Sands’ lack of sympathy for slaves’ desire for freedom (112). He has a relaxed time frame of “five years” to free William, but fails to understand how William would suffer during this time, and the lack of security simply “trust[ing] in [Mr. Sands]” brings to his life (112). Mr. Sands also fails to understands Linda’s request for her children’s freedom, as he claims that “the children are free,” and he considers their contractual freedom a “formalit[y] of law,” again missing Linda’s lack of “trust in [] Slavery!” (114). While Mr. Sands may consider the children’s written freedom just a “formalit[y] of law,” Linda can only “know peace [when her] children [are] emancipated with all due formalities of law” (114, my italics).
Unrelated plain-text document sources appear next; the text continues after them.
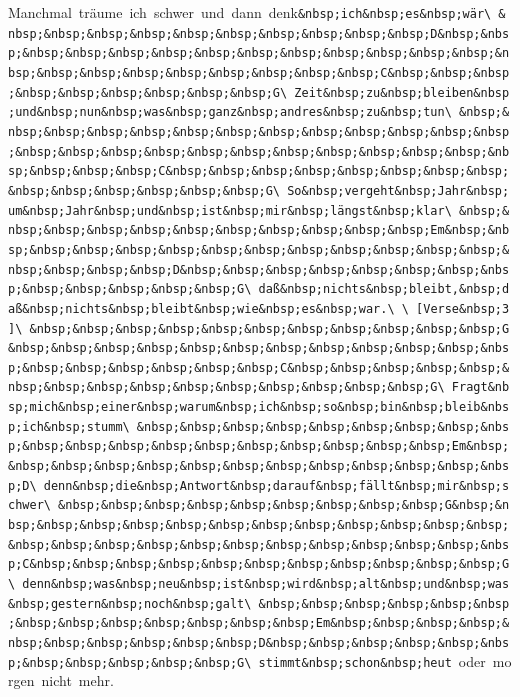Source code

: \documentclass[]{book}
\begin{document}
Manchmal~träume~ich~schwer~und~dann~denk\texttt{\&nbsp;ich\&nbsp;es\&nbsp;wär\textbackslash{}\ \&nbsp;\&nbsp;\&nbsp;\&nbsp;\&nbsp;\&nbsp;\&nbsp;\&nbsp;\&nbsp;\&nbsp;D\&nbsp;\&nbsp;\&nbsp;\&nbsp;\&nbsp;\&nbsp;\&nbsp;\&nbsp;\&nbsp;\&nbsp;\&nbsp;\&nbsp;\&nbsp;\&nbsp;\&nbsp;\&nbsp;\&nbsp;\&nbsp;\&nbsp;\&nbsp;\&nbsp;\&nbsp;C\&nbsp;\&nbsp;\&nbsp;\&nbsp;\&nbsp;\&nbsp;\&nbsp;\&nbsp;\&nbsp;G\textbackslash{}\ Zeit\&nbsp;zu\&nbsp;bleiben\&nbsp;und\&nbsp;nun\&nbsp;was\&nbsp;ganz\&nbsp;andres\&nbsp;zu\&nbsp;tun\textbackslash{}\ \&nbsp;\&nbsp;\&nbsp;\&nbsp;\&nbsp;\&nbsp;\&nbsp;\&nbsp;\&nbsp;\&nbsp;\&nbsp;\&nbsp;\&nbsp;\&nbsp;\&nbsp;\&nbsp;\&nbsp;\&nbsp;\&nbsp;\&nbsp;\&nbsp;\&nbsp;\&nbsp;\&nbsp;\&nbsp;\&nbsp;\&nbsp;\&nbsp;C\&nbsp;\&nbsp;\&nbsp;\&nbsp;\&nbsp;\&nbsp;\&nbsp;\&nbsp;\&nbsp;\&nbsp;\&nbsp;\&nbsp;\&nbsp;\&nbsp;G\textbackslash{}\ So\&nbsp;vergeht\&nbsp;Jahr\&nbsp;um\&nbsp;Jahr\&nbsp;und\&nbsp;ist\&nbsp;mir\&nbsp;längst\&nbsp;klar\textbackslash{}\ \&nbsp;\&nbsp;\&nbsp;\&nbsp;\&nbsp;\&nbsp;\&nbsp;\&nbsp;\&nbsp;\&nbsp;\&nbsp;Em\&nbsp;\&nbsp;\&nbsp;\&nbsp;\&nbsp;\&nbsp;\&nbsp;\&nbsp;\&nbsp;\&nbsp;\&nbsp;\&nbsp;\&nbsp;\&nbsp;\&nbsp;\&nbsp;\&nbsp;D\&nbsp;\&nbsp;\&nbsp;\&nbsp;\&nbsp;\&nbsp;\&nbsp;\&nbsp;\&nbsp;\&nbsp;\&nbsp;\&nbsp;\&nbsp;G\textbackslash{}\ daß\&nbsp;nichts\&nbsp;bleibt,\&nbsp;daß\&nbsp;nichts\&nbsp;bleibt\&nbsp;wie\&nbsp;es\&nbsp;war.\textbackslash{}\ \textbackslash{}\ {[}Verse\&nbsp;3{]}\textbackslash{}\ \&nbsp;\&nbsp;\&nbsp;\&nbsp;\&nbsp;\&nbsp;\&nbsp;\&nbsp;\&nbsp;\&nbsp;\&nbsp;G\&nbsp;\&nbsp;\&nbsp;\&nbsp;\&nbsp;\&nbsp;\&nbsp;\&nbsp;\&nbsp;\&nbsp;\&nbsp;\&nbsp;\&nbsp;\&nbsp;\&nbsp;\&nbsp;\&nbsp;\&nbsp;C\&nbsp;\&nbsp;\&nbsp;\&nbsp;\&nbsp;\&nbsp;\&nbsp;\&nbsp;\&nbsp;\&nbsp;\&nbsp;\&nbsp;\&nbsp;\&nbsp;\&nbsp;G\textbackslash{}\ Fragt\&nbsp;mich\&nbsp;einer\&nbsp;warum\&nbsp;ich\&nbsp;so\&nbsp;bin\&nbsp;bleib\&nbsp;ich\&nbsp;stumm\textbackslash{}\ \&nbsp;\&nbsp;\&nbsp;\&nbsp;\&nbsp;\&nbsp;\&nbsp;\&nbsp;\&nbsp;\&nbsp;\&nbsp;\&nbsp;\&nbsp;\&nbsp;\&nbsp;\&nbsp;\&nbsp;\&nbsp;\&nbsp;Em\&nbsp;\&nbsp;\&nbsp;\&nbsp;\&nbsp;\&nbsp;\&nbsp;\&nbsp;\&nbsp;\&nbsp;\&nbsp;\&nbsp;\&nbsp;D\textbackslash{}\ denn\&nbsp;die\&nbsp;Antwort\&nbsp;darauf\&nbsp;fällt\&nbsp;mir\&nbsp;schwer\textbackslash{}\ \&nbsp;\&nbsp;\&nbsp;\&nbsp;\&nbsp;\&nbsp;\&nbsp;\&nbsp;\&nbsp;G\&nbsp;\&nbsp;\&nbsp;\&nbsp;\&nbsp;\&nbsp;\&nbsp;\&nbsp;\&nbsp;\&nbsp;\&nbsp;\&nbsp;\&nbsp;\&nbsp;\&nbsp;\&nbsp;\&nbsp;\&nbsp;\&nbsp;\&nbsp;\&nbsp;\&nbsp;\&nbsp;\&nbsp;\&nbsp;C\&nbsp;\&nbsp;\&nbsp;\&nbsp;\&nbsp;\&nbsp;\&nbsp;\&nbsp;\&nbsp;\&nbsp;\&nbsp;G\textbackslash{}\ denn\&nbsp;was\&nbsp;neu\&nbsp;ist\&nbsp;wird\&nbsp;alt\&nbsp;und\&nbsp;was\&nbsp;gestern\&nbsp;noch\&nbsp;galt\textbackslash{}\ \&nbsp;\&nbsp;\&nbsp;\&nbsp;\&nbsp;\&nbsp;\&nbsp;\&nbsp;\&nbsp;\&nbsp;\&nbsp;\&nbsp;\&nbsp;Em\&nbsp;\&nbsp;\&nbsp;\&nbsp;\&nbsp;\&nbsp;\&nbsp;\&nbsp;\&nbsp;\&nbsp;D\&nbsp;\&nbsp;\&nbsp;\&nbsp;\&nbsp;\&nbsp;\&nbsp;\&nbsp;\&nbsp;\&nbsp;\&nbsp;G\textbackslash{}\ stimmt\&nbsp;schon\&nbsp;heut}~oder~morgen~nicht~mehr.\\
\end{document}
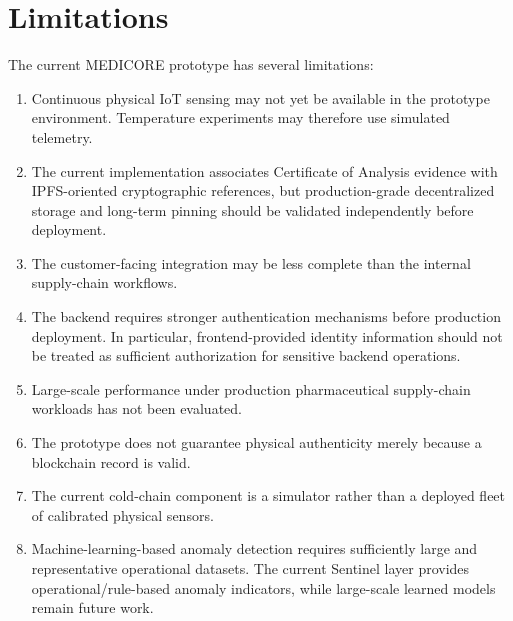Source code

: \documentclass[11pt,a4paper]{article}
\begin{document}
\section{Limitations}
The current MEDICORE prototype has several limitations:
\begin{enumerate}
    \item Continuous physical IoT sensing may not yet be available in the prototype environment. Temperature experiments may therefore use simulated telemetry.
    \item The current implementation associates Certificate of Analysis evidence with IPFS-oriented cryptographic references, but production-grade decentralized storage and long-term pinning should be validated independently before deployment.
    \item The customer-facing integration may be less complete than the internal supply-chain workflows.
    \item The backend requires stronger authentication mechanisms before production deployment. In particular, frontend-provided identity information should not be treated as sufficient authorization for sensitive backend operations.
    \item Large-scale performance under production pharmaceutical supply-chain workloads has not been evaluated.
    \item The prototype does not guarantee physical authenticity merely because a blockchain record is valid.
    \item The current cold-chain component is a simulator rather than a deployed fleet of calibrated physical sensors.
    \item Machine-learning-based anomaly detection requires sufficiently large and representative operational datasets. The current Sentinel layer provides operational/rule-based anomaly indicators, while large-scale learned models remain future work.
\end{enumerate}
\end{document}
Jacobs uses Mr. Sands as an example of how slavery warps seemingly good white people into unsympathetic masters, and to show how white people have no understanding of slaves’ desire for freedom. At first the reader appreciates him, as he helps and sympathizes with Linda; but after he becomes upset with William for running away, the reader quickly sees that his participation in the system has changed him, and has given him a distaste for freeing his slaves. Sands is “surprise[d]” to hear that Linda is asking for her children’s emancipation, as he considers them to be free, ignoring the fact that their legal status is that of a slave (114). When we think of slavery, we think of black and white, clear divides. These divides include not only those between races, but between individuals and the system. Jacobs captures the importance of the individual as she writes about the Flints cruelties.

She then refocuses the reader’s attention to the system, as she claims that slavery causes the Flints to act in such ways. Finally, when Jacobs writes about Mr. Sands she combines the two, taking the perspective of the system and applying it to an individual’s character. When Sands is debating with Linda about the legal status of the children, the reader forgets that these are his own children, he should not be focusing on the law surrounding them, but rather loving them. Yet, the system dehumanizes his relationship with them, and as a result of this, the reader dehumanizes Mr. Sands as a cruel slaveholder who is just accepting the system. Jacobs’ message is that we cannot focus on the individual and ignore the system that raises them, but at the same time, we cannot dehumanize the individual slaveholders by portraying them as only existing in the system.

The system of slavery is personal, but the people living under it are formed by the system.